Source texts of formatted documents
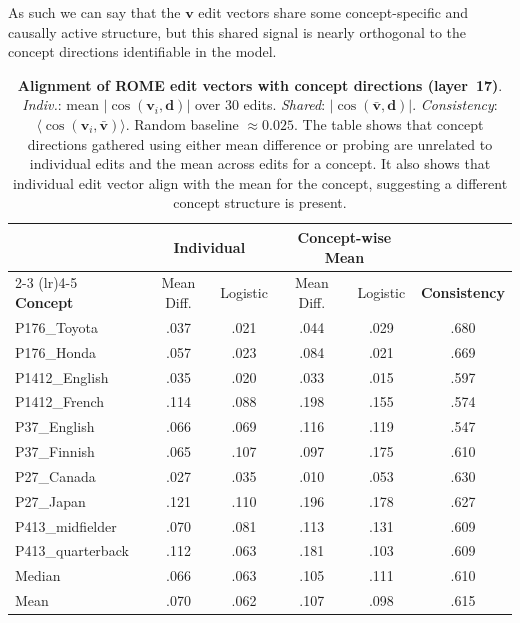 \documentclass[11pt,a4paper]{article}
\newcommand{\vv}{\mathbf{v}}
\begin{document}
As such we can say that the $\vv$ edit vectors share some concept-specific and causally active structure, but this shared signal is nearly orthogonal to the concept directions identifiable in the model.




\begin{table}[t]
\centering
\small
\begin{tabular}{l cc cc |c}
\toprule
& \multicolumn{2}{c}{Individual} & \multicolumn{2}{c}{Concept-wise Mean} & \multicolumn{1}{|c}{}\\
\cmidrule(lr){2-3} \cmidrule(lr){4-5}
\textbf{Concept} & Mean Diff. & Logistic & Mean Diff. & Logistic & \textbf{Consistency} \\
\midrule
P176\_Toyota      & .037 & .021 & .044 & .029 & .680 \\
P176\_Honda       & .057 & .023 & .084 & .021 & .669 \\
P1412\_English    & .035 & .020 & .033 & .015 & .597 \\
P1412\_French     & .114 & .088 & .198 & .155 & .574 \\
P37\_English      & .066 & .069 & .116 & .119 & .547 \\
P37\_Finnish      & .065 & .107 & .097 & .175 & .610 \\
P27\_Canada       & .027 & .035 & .010 & .053 & .630 \\
P27\_Japan        & .121 & .110 & .196 & .178 & .627 \\
P413\_midfielder   & .070 & .081 & .113 & .131 & .609 \\
P413\_quarterback    & .112 & .063 & .181 & .103 & .609 \\
\midrule
Median            & .066 & .063 & .105 & .111 & .610 \\
Mean              & .070 & .062 & .107 & .098 & .615 \\
\bottomrule
\end{tabular}
\caption{\textbf{Alignment of ROME edit vectors with concept directions (layer~17)}. \textit{Indiv.}: mean $|\cos(\mathbf{v}_i, \mathbf{d})|$ over 30 edits. \textit{Shared}: $|\cos(\bar{\mathbf{v}}, \mathbf{d})|$. \textit{Consistency}: $\langle\cos(\mathbf{v}_i, \bar{\mathbf{v}})\rangle$. Random baseline $\approx 0.025$. The table shows that concept directions gathered using either mean difference or probing are unrelated to individual edits and the mean across edits for a concept. It also shows that individual edit vector align with the mean for the concept, suggesting a different concept structure is present.
\label{tab:alignment}
}

\end{table}
\end{document}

§ **ASSIGNED TASK**
Restate the data above word for word. Skip every picture.

§ **OUTPUT**
 \documentclass[11pt,a4paper]{article}
\newcommand{\vv}{\mathbf{v}}
\begin{document}
As such we can say that the $\vv$ edit vectors share some concept-specific and causally active structure, but this shared signal is nearly orthogonal to the concept directions identifiable in the model.




\begin{table}[t]
\centering
\small
\begin{tabular}{l cc cc |c}
\toprule
& \multicolumn{2}{c}{Individual} & \multicolumn{2}{c}{Concept-wise Mean} & \multicolumn{1}{|c}{}\\
\cmidrule(lr){2-3} \cmidrule(lr){4-5}
\textbf{Concept} & Mean Diff. & Logistic & Mean Diff. & Logistic & \textbf{Consistency} \\
\midrule
P176\_Toyota      & .037 & .021 & .044 & .029 & .680 \\
P176\_Honda       & .057 & .023 & .084 & .021 & .669 \\
P1412\_English    & .035 & .020 & .033 & .015 & .597 \\
P1412\_French     & .114 & .088 & .198 & .155 & .574 \\
P37\_English      & .066 & .069 & .116 & .119 & .547 \\
P37\_Finnish      & .065 & .107 & .097 & .175 & .610 \\
P27\_Canada       & .027 & .035 & .010 & .053 & .630 \\
P27\_Japan        & .121 & .110 & .196 & .178 & .627 \\
P413\_midfielder   & .070 & .081 & .113 & .131 & .609 \\
P413\_quarterback    & .112 & .063 & .181 & .103 & .609 \\
\midrule
Median            & .066 & .063 & .105 & .111 & .610 \\
Mean              & .070 & .062 & .107 & .098 & .615 \\
\bottomrule
\end{tabular}
\caption{\textbf{Alignment of ROME edit vectors with concept directions (layer~17)}. \textit{Indiv.}: mean $|\cos(\mathbf{v}_i, \mathbf{d})|$ over 30 edits. \textit{Shared}: $|\cos(\bar{\mathbf{v}}, \mathbf{d})|$. \textit{Consistency}: $\langle\cos(\mathbf{v}_i, \bar{\mathbf{v}})\rangle$. Random baseline $\approx 0.025$. The table shows that concept directions gathered using either mean difference or probing are unrelated to individual edits and the mean across edits for a concept. It also shows that individual edit vector align with the mean for the concept, suggesting a different concept structure is present.
\label{tab:alignment}
}

\end{table}
\end{document}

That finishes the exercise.